About 6 months ago By Divina Paredes

The Golden Rule For Career Progression

Key advice from Dr Howard Moskowitz applies across industries, shifting technologies and changing work norms

​For a lot of people, ‘payback’ has a negative connotation, like retribution and even revenge.

But for Howard Moskowitz PhD, payback is a critical component of the ‘golden rule’ of work, as one’s career progresses.

For Howard, a psychophysicist and president and chief mentor at Mind Genomics Associates, this entails rephrasing ‘do unto others as you would have them do unto you’ into ‘do unto others, for that will be done unto you’.

“If there is an opportunity to help someone else, do it. It may be nothing to you and in the grand scheme of things, it may be irrelevant. Yet to the person who you help in that specific minute, reaching may make all the difference,” says Howard.

This is where payback comes in. Howard proffers looking at payback in a “forward direction”.

It could mean inviting a colleague to be a co-investigator on a project or a co-author on a paper. Or, sharing the leadership of a strategic business initiative.

This way, “you're creating a relationship with the other individual based on your positive deed,” notes Howard, who has invented market research technology that has been used by a range of companies including Hewlett Packard, Campbells and MasterCard.

“The golden rule is an investment strategy in your career, in your business life and even in your personal life,” says Howard, who discussed this in his book You! What you MUST know to start your career as a professional.

He is aware people may ask whether they will receive any return on investment for their good deeds. So why do it? “It’s not a tit-for-tat world,” he states. “Yet, a lifetime of observation suggests that there is some type of universal economy. These acts of goodness do come back perhaps in ways that are not perceptibly linked to specific good deeds.

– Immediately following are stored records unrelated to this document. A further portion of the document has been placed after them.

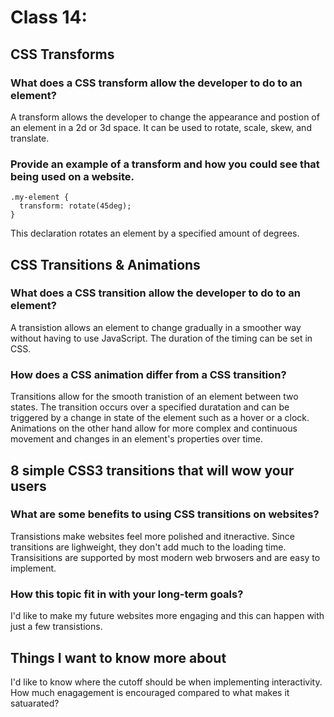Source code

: # Class 14: 

## CSS Transforms

### What does a CSS transform allow the developer to do to an element?
A transform allows the developer to change the appearance and postion of an element in a 2d or 3d space. It can be used to rotate, scale, skew, and translate.

### Provide an example of a transform and how you could see that being used on a website.
```
.my-element {
  transform: rotate(45deg);
}
```
This declaration rotates an element by a specified amount of degrees.

## CSS Transitions & Animations

### What does a CSS transition allow the developer to do to an element?
A transistion allows an element to change gradually in a smoother way without having to use JavaScript. The duration of the timing can be set in CSS.

### How does a CSS animation differ from a CSS transition?
Transitions allow for the smooth tranistion of an element between two states. The transition occurs over a specified duratation and can be triggered by a change in state of the element such as a hover or a clock. Animations on the other hand allow for more complex and continuous movement and changes in an element's properties over time.

## 8 simple CSS3 transitions that will wow your users

### What are some benefits to using CSS transitions on websites?
Transistions make websites feel more polished and itneractive. Since transitions are lighweight, they don't add much to the loading time. Transisitions are supported by most modern web brwosers and are easy to implement. 

### How this topic fit in with your long-term goals?
I'd like to make my future websites more engaging and this can happen with just a few transistions. 

 ## Things I want to know more about
 I'd like to know where the cutoff should be when implementing interactivity. How much enagagement is encouraged compared to what makes it satuarated? 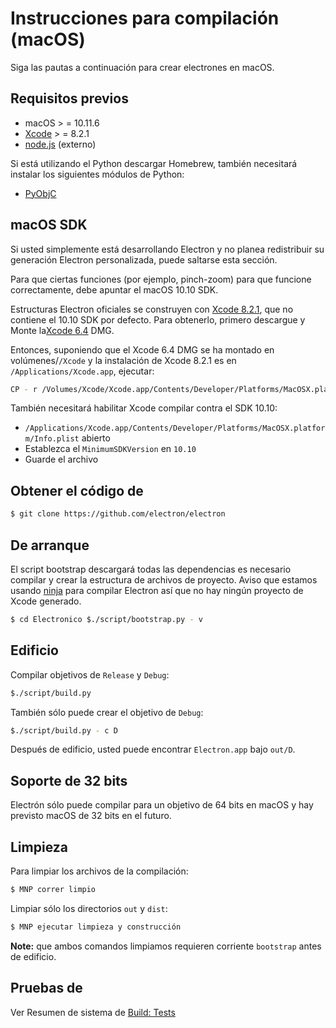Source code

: # Instrucciones para compilación (macOS)

Siga las pautas a continuación para crear electrones en macOS.

## Requisitos previos

- macOS > = 10.11.6
- [Xcode](https://developer.apple.com/technologies/tools/) > = 8.2.1
- [node.js](http://nodejs.org) (externo)

Si está utilizando el Python descargar Homebrew, también necesitará instalar los siguientes módulos de Python:

- [PyObjC](https://pythonhosted.org/pyobjc/install.html)

## macOS SDK

Si usted simplemente está desarrollando Electron y no planea redistribuir su generación Electron personalizada, puede saltarse esta sección.

Para que ciertas funciones (por ejemplo, pinch-zoom) para que funcione correctamente, debe apuntar el macOS 10.10 SDK.

Estructuras Electron oficiales se construyen con [Xcode 8.2.1](http://adcdownload.apple.com/Developer_Tools/Xcode_8.2.1/Xcode_8.2.1.xip), que no contiene el 10.10 SDK por defecto. Para obtenerlo, primero descargue y Monte la[Xcode 6.4](http://developer.apple.com/devcenter/download.action?path=/Developer_Tools/Xcode_6.4/Xcode_6.4.dmg) DMG.

Entonces, suponiendo que el Xcode 6.4 DMG se ha montado en volúmenes/`/Xcode` y la instalación de Xcode 8.2.1 es en `/Applications/Xcode.app`, ejecutar:

```bash
CP - r /Volumes/Xcode/Xcode.app/Contents/Developer/Platforms/MacOSX.platform/Developer/SDKs/MacOSX10.10.sdk /Applications/Xcode.app/Contents/Developer/Platforms/MacOSX.platform/Developer/SDKs/
```

También necesitará habilitar Xcode compilar contra el SDK 10.10:

- `/Applications/Xcode.app/Contents/Developer/Platforms/MacOSX.platform/Info.plist` abierto
- Establezca el `MinimumSDKVersion` en `10.10`
- Guarde el archivo

## Obtener el código de

```bash
$ git clone https://github.com/electron/electron
```

## De arranque

El script bootstrap descargará todas las dependencias es necesario compilar y crear la estructura de archivos de proyecto. Aviso que estamos usando [ninja](https://ninja-build.org/) para compilar Electron así que no hay ningún proyecto de Xcode generado.

```bash
$ cd Electronico $./script/bootstrap.py - v
```

## Edificio

Compilar objetivos de `Release` y `Debug`:

```bash
$./script/build.py
```

También sólo puede crear el objetivo de `Debug`:

```bash
$./script/build.py - c D
```

Después de edificio, usted puede encontrar `Electron.app` bajo `out/D`.

## Soporte de 32 bits

Electrón sólo puede compilar para un objetivo de 64 bits en macOS y hay previsto macOS de 32 bits en el futuro.

## Limpieza

Para limpiar los archivos de la compilación:

```bash
$ MNP correr limpio
```

Limpiar sólo los directorios `out` y `dist`:

```bash
$ MNP ejecutar limpieza y construcción
```

**Note:** que ambos comandos limpiamos requieren corriente `bootstrap` antes de edificio.

## Pruebas de

Ver Resumen de sistema de [Build: Tests](build-system-overview.md#tests)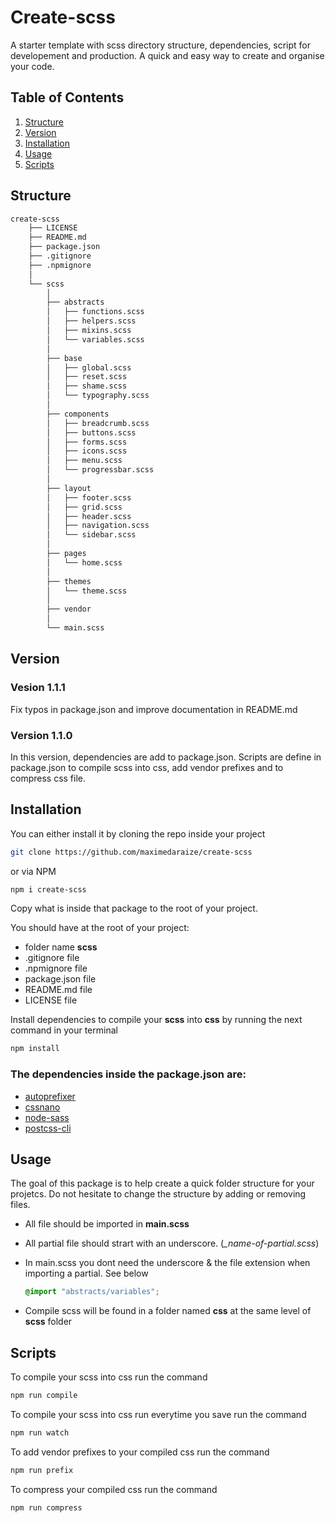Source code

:# Create-scss

A starter template with scss directory structure, dependencies, script for developement and production. A quick and easy way to create and organise your code.

## Table of Contents

1. [Structure](#structure)
2. [Version](#version)
3. [Installation](#installation)
4. [Usage](#usage)
5. [Scripts](#scripts)

## Structure

```bash
create-scss
    ├── LICENSE
    ├── README.md
    ├── package.json
    ├── .gitignore
    ├── .npmignore
    │
    └── scss
        │
        ├── abstracts
        │   ├── functions.scss
        │   ├── helpers.scss
        │   ├── mixins.scss
        │   └── variables.scss
        │
        ├── base
        │   ├── global.scss
        │   ├── reset.scss
        │   ├── shame.scss
        │   └── typography.scss
        │
        ├── components
        │   ├── breadcrumb.scss
        │   ├── buttons.scss
        │   ├── forms.scss
        │   ├── icons.scss
        │   ├── menu.scss
        │   └── progressbar.scss
        │
        ├── layout
        │   ├── footer.scss
        │   ├── grid.scss
        │   ├── header.scss
        │   ├── navigation.scss
        │   └── sidebar.scss
        │
        ├── pages
        │   └── home.scss
        │
        ├── themes
        │   └── theme.scss
        │
        ├── vendor
        │
        └── main.scss

```

## Version

### Vesion 1.1.1

Fix typos in package.json and improve documentation in README.md

### Version 1.1.0

In this version, dependencies are add to package.json. Scripts are define in package.json to compile
scss into css, add vendor prefixes and to compress css file.

## Installation

You can either install it by cloning the repo inside your project

```bash
git clone https://github.com/maximedaraize/create-scss
```

or via NPM

```bash
npm i create-scss
```

Copy what is inside that package to the root of your project.

You should have at the root of your project:

- folder name **scss**
- .gitignore file
- .npmignore file
- package.json file
- README.md file
- LICENSE file

Install dependencies to compile your **scss** into **css** by running the next command in your terminal

```bash
npm install
```

### The dependencies inside the package.json are:

- [autoprefixer](https://www.npmjs.com/package/autoprefixer)
- [cssnano](https://www.npmjs.com/package/cssnano)
- [node-sass](https://www.npmjs.com/package/node-sass)
- [postcss-cli](https://www.npmjs.com/package/postcss-cli)

## Usage

The goal of this package is to help create a quick folder structure for your projetcs. Do not hesitate to change the structure by adding or removing files.

- All file should be imported in **main.scss**
- All partial file should strart with an underscore. (_\_name-of-partial.scss_)
- In main.scss you dont need the underscore & the file extension when importing a partial. See below

  ```scss
  @import "abstracts/variables";
  ```

- Compile scss will be found in a folder named **css** at the same level of **scss** folder

## Scripts

To compile your scss into css run the command

```bash
npm run compile
```

To compile your scss into css run everytime you save run the command

```bash
npm run watch
```

To add vendor prefixes to your compiled css run the command

```bash
npm run prefix
```

To compress your compiled css run the command

```bash
npm run compress
```
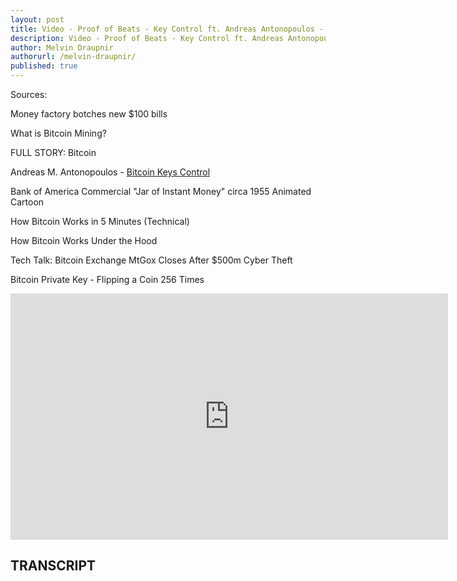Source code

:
 ```yaml
---
layout: post
title: Video - Proof of Beats - Key Control ft. Andreas Antonopoulos - Music
description: Video - Proof of Beats - Key Control ft. Andreas Antonopoulos - Music
author: Melvin Draupnir
authorurl: /melvin-draupnir/
published: true
---
```


<p>Sources:</p>
<p>Money factory botches new $100 bills</p>
<p>What is Bitcoin Mining?</p>
<p>FULL STORY: Bitcoin</p>
<p>Andreas M. Antonopoulos - <a href="/bitcoin-vpns/">Bitcoin Keys Control</a></p>
<p>Bank of America Commercial "Jar of Instant Money" circa 1955 Animated Cartoon</p>
<p>How Bitcoin Works in 5 Minutes (Technical)</p>
<p>How Bitcoin Works Under the Hood</p>
<p>Tech Talk: Bitcoin Exchange MtGox Closes After $500m Cyber Theft </p>
<p>Bitcoin Private Key - Flipping a Coin 256 Times</p>

<center><iframe width="700" height="394" src="https://www.youtube.com/embed/IwP1DOHYLaE" frameborder="0" allowfullscreen></iframe></center>

<h2>TRANSCRIPT</h2>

“Sometimes, in the quiet moments of meditation, you may ‘feel’ the connection between good things happening now and certain acts you did before.”

If you can invest in a savings account or in stocks, then you can invest in your future,” he says. “A little of your professional capital today invested in this way will eventually earn dividends when you are systematic about these small but meaningful pay-forward investments.”

Sharing the fruits of his work

Paying forward continues to be a theme in Howard’s life. For years, he has been mentoring young people across the globe, and his latest project amplifies this commitment.

He has created an AI-powered tool, BimiLeap, that aims to provide quality research opportunities for anyone who has an idea to test and a desire to learn.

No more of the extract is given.